***** Extracted records *****

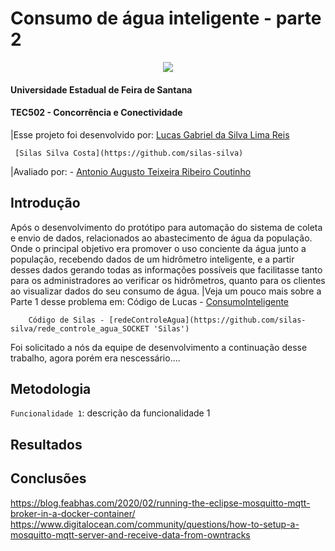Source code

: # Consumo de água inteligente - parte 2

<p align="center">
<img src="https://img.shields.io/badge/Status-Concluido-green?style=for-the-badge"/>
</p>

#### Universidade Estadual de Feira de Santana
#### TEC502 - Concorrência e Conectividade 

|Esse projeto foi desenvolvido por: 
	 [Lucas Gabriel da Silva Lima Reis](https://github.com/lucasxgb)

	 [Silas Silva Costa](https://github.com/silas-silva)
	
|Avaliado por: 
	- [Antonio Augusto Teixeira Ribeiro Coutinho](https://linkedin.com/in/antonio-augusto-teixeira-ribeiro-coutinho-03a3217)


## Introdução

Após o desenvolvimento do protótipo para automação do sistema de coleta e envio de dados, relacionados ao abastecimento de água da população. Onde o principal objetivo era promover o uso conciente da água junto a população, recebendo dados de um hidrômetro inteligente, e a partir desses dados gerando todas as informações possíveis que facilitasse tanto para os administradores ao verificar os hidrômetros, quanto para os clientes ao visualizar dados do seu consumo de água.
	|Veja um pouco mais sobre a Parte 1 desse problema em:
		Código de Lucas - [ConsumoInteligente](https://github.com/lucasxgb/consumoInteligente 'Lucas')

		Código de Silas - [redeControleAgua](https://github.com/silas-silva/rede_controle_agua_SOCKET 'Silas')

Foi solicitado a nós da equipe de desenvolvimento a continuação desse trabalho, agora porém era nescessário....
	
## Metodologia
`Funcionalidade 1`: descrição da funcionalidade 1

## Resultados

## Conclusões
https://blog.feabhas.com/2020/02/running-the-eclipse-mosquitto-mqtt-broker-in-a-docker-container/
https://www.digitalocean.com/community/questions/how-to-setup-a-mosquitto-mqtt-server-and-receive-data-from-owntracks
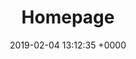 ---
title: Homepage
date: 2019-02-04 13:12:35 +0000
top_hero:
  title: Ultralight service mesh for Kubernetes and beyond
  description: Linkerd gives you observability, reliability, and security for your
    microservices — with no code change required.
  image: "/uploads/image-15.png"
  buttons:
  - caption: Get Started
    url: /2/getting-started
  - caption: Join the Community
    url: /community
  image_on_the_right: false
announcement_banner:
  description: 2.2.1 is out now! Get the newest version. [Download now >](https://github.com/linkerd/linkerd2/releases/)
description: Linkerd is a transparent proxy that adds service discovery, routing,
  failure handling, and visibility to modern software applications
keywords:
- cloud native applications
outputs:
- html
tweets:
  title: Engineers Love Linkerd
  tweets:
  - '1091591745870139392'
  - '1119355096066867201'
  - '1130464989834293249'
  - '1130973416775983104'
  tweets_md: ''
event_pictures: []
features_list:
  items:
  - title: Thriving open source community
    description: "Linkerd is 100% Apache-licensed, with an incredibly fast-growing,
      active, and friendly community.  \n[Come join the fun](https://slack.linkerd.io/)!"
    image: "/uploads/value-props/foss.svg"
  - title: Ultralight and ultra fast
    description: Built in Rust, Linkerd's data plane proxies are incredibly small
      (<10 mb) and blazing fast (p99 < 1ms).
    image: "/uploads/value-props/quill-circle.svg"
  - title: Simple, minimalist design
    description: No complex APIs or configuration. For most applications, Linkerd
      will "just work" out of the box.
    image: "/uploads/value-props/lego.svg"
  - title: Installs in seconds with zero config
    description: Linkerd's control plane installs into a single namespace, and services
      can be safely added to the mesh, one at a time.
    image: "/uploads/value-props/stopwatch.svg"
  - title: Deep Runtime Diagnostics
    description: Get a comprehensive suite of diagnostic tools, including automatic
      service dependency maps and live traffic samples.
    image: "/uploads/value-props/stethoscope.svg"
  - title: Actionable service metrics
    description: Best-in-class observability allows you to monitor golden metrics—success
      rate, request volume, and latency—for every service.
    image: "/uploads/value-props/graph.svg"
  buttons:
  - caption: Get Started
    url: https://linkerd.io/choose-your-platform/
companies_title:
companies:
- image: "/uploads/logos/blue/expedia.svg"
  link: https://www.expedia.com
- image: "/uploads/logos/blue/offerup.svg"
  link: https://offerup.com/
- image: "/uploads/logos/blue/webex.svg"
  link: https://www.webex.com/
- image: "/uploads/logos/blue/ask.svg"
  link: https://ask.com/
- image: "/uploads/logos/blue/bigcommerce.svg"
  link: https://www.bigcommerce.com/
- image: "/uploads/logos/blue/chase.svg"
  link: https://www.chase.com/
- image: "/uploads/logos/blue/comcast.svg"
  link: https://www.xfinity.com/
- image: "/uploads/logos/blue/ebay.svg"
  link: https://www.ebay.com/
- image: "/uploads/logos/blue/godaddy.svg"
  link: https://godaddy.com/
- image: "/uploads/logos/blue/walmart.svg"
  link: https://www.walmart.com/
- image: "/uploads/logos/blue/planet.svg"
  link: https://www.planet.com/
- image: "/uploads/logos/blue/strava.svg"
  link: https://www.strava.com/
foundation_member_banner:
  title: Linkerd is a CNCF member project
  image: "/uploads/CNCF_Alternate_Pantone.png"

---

*****

(Task to complete)
Say how many lines above include "walmart". The number alone is the answer.

(Written solution)
2